● Assignment:
Below are the records; copy each line in which "comments" can be found.

● Available data:
★ ★ ★ ★

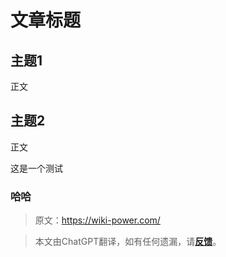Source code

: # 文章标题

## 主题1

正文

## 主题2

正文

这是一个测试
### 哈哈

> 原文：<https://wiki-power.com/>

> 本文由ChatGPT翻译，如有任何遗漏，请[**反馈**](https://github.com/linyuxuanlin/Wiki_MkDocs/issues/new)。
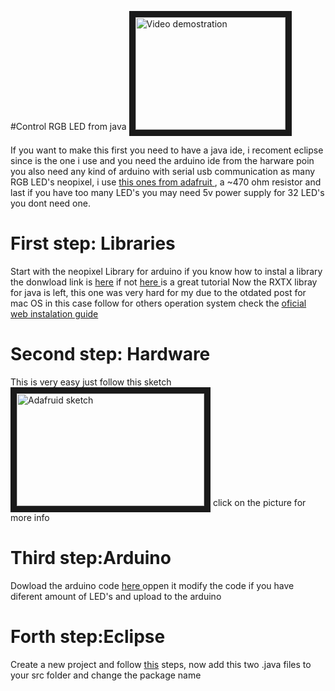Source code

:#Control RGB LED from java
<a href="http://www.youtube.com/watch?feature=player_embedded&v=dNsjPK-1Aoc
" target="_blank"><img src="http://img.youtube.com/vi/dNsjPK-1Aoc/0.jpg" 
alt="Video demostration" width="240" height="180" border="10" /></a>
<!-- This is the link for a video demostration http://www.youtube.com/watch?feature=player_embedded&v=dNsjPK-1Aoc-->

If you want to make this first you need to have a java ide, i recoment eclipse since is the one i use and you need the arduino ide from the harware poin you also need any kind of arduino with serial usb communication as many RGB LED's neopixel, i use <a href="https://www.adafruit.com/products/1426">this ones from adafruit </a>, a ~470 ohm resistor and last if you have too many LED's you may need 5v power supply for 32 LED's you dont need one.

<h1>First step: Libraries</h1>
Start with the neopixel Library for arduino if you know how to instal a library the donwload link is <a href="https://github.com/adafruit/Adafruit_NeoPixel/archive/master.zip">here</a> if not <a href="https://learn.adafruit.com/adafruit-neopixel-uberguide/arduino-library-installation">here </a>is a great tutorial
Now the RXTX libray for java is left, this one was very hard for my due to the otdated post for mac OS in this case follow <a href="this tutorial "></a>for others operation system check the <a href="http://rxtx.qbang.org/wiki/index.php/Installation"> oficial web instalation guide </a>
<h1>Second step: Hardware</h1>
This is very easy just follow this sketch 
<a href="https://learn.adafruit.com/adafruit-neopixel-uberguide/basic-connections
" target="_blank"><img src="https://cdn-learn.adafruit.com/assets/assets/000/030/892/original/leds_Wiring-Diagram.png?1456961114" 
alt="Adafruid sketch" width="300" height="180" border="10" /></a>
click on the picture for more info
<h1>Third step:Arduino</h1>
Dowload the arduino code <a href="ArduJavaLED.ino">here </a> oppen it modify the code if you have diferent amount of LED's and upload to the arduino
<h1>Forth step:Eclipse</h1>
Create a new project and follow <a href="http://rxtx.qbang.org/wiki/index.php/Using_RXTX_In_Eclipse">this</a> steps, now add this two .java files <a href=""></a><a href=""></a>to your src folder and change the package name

★ ★ ★ ★

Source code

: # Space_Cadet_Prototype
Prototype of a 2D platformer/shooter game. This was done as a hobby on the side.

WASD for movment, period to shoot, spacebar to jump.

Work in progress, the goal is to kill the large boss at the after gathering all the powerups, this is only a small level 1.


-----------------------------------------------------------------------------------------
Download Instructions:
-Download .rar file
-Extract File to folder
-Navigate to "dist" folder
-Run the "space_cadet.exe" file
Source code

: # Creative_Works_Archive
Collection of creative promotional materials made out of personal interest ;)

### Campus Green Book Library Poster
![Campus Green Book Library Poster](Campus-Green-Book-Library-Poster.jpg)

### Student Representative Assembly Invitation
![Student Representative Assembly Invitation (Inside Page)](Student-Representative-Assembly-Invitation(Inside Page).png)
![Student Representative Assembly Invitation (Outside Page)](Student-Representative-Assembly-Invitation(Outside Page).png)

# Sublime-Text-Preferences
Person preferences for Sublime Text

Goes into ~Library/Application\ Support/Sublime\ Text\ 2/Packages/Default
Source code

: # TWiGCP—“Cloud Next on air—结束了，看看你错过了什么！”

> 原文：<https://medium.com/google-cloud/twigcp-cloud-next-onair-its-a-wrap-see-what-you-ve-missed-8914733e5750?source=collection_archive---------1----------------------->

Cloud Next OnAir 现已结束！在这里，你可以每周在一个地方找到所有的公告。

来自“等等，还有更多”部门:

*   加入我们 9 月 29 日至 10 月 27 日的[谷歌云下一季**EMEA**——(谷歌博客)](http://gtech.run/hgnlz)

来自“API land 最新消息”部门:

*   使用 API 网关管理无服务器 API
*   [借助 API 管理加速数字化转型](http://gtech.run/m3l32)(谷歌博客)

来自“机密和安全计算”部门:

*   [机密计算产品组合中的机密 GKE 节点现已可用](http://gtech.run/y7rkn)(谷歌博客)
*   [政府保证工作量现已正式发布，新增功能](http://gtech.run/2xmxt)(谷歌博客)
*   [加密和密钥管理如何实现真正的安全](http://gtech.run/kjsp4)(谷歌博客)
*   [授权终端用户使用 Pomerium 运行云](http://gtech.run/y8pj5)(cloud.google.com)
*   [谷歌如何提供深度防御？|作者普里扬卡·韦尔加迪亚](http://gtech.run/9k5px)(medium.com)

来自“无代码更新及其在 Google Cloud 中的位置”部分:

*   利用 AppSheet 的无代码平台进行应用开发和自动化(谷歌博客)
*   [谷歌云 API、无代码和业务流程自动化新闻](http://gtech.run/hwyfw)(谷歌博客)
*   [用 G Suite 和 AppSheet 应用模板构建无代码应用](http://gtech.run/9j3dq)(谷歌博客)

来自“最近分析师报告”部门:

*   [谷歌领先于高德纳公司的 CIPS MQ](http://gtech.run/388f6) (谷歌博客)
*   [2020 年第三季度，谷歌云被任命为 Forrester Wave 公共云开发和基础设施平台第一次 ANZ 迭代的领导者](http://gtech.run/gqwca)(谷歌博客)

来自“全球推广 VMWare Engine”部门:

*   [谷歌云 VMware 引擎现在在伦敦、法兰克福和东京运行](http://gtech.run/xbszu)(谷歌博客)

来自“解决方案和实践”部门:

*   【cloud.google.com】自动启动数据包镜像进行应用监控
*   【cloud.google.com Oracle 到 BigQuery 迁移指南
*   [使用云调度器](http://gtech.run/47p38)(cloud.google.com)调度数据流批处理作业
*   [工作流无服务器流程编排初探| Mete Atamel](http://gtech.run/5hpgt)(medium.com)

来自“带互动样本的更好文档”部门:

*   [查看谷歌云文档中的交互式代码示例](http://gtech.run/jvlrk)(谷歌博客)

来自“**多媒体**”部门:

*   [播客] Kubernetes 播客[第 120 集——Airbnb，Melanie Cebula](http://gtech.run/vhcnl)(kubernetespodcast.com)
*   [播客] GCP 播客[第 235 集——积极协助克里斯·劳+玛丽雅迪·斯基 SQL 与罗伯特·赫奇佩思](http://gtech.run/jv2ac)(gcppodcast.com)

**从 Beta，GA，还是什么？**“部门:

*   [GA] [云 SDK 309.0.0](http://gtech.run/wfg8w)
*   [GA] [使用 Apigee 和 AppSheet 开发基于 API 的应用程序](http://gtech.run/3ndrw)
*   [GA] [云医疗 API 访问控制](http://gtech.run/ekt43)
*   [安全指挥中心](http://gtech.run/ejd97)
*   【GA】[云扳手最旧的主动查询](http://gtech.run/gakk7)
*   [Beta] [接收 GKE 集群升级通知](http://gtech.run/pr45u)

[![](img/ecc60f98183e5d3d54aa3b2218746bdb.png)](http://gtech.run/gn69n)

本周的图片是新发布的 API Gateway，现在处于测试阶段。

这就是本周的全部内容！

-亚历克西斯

★ ★ ★ ★

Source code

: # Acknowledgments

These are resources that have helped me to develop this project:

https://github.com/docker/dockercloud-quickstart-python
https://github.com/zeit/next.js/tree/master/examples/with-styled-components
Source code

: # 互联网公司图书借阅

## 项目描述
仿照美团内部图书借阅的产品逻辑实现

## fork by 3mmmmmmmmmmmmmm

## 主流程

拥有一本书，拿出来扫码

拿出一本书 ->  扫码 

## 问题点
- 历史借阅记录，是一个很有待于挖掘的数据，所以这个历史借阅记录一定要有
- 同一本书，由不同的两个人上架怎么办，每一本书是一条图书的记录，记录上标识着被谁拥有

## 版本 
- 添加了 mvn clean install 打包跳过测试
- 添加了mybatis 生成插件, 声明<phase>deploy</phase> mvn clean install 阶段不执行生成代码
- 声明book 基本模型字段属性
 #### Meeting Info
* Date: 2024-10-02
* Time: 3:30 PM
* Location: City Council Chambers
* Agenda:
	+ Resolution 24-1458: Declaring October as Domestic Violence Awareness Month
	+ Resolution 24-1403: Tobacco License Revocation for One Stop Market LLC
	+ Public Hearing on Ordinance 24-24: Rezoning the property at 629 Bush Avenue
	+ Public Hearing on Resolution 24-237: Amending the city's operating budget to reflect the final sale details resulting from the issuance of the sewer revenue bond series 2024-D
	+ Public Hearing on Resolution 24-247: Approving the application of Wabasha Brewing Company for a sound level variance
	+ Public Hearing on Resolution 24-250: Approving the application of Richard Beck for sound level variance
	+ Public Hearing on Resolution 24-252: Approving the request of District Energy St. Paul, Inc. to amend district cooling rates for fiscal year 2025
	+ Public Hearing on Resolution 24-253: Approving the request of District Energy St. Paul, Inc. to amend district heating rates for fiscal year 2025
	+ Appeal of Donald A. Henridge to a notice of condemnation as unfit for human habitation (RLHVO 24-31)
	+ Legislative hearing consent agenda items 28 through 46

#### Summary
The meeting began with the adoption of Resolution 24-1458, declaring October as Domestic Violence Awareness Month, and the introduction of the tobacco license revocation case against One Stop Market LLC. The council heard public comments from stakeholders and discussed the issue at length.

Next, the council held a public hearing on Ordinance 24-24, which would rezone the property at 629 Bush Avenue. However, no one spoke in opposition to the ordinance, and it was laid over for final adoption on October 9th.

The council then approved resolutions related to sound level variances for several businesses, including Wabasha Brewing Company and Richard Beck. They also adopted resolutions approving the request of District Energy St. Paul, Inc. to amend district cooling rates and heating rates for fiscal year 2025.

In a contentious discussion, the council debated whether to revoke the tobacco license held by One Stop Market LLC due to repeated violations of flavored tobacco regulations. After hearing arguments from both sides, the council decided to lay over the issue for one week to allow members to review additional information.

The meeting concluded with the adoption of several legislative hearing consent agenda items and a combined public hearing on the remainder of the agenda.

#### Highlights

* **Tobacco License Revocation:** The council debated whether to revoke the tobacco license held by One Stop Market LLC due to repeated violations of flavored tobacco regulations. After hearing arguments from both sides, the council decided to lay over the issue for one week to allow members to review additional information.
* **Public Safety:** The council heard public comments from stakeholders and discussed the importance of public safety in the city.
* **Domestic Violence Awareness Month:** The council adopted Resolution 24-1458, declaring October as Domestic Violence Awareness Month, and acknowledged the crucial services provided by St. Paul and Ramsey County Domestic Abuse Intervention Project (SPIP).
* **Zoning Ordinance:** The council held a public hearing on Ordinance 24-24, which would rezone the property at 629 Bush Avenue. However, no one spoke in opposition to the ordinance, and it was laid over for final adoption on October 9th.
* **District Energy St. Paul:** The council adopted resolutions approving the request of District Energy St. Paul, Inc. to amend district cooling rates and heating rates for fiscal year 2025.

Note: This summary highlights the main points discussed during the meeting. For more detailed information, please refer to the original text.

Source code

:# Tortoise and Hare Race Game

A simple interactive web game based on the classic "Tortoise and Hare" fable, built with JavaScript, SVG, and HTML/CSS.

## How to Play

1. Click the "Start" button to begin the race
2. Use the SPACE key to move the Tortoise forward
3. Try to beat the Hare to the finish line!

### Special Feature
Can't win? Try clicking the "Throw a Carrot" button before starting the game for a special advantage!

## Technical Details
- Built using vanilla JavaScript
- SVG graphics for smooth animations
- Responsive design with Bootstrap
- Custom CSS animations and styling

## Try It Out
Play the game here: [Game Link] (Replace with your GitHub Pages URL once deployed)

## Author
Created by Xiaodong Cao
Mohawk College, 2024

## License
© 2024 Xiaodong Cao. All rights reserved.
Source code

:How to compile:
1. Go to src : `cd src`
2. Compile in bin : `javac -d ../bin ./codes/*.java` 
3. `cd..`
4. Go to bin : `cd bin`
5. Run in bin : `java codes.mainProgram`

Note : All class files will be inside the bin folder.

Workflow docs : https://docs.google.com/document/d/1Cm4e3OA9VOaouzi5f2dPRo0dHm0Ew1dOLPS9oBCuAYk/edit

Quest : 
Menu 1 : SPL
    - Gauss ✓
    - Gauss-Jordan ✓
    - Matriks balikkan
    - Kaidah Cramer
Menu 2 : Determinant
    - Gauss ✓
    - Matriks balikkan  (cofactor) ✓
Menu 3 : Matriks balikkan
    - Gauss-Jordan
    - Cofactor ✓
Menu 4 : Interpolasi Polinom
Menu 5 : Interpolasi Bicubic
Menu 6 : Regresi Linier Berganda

★ ★ ★ ★

● Task response:
The meeting began with the adoption of Resolution 24-1458, declaring October as Domestic Violence Awareness Month, and the introduction of the tobacco license revocation case against One Stop Market LLC. The council heard public comments from stakeholders and discussed the issue at length.
* **Public Safety:** The council heard public comments from stakeholders and discussed the importance of public safety in the city.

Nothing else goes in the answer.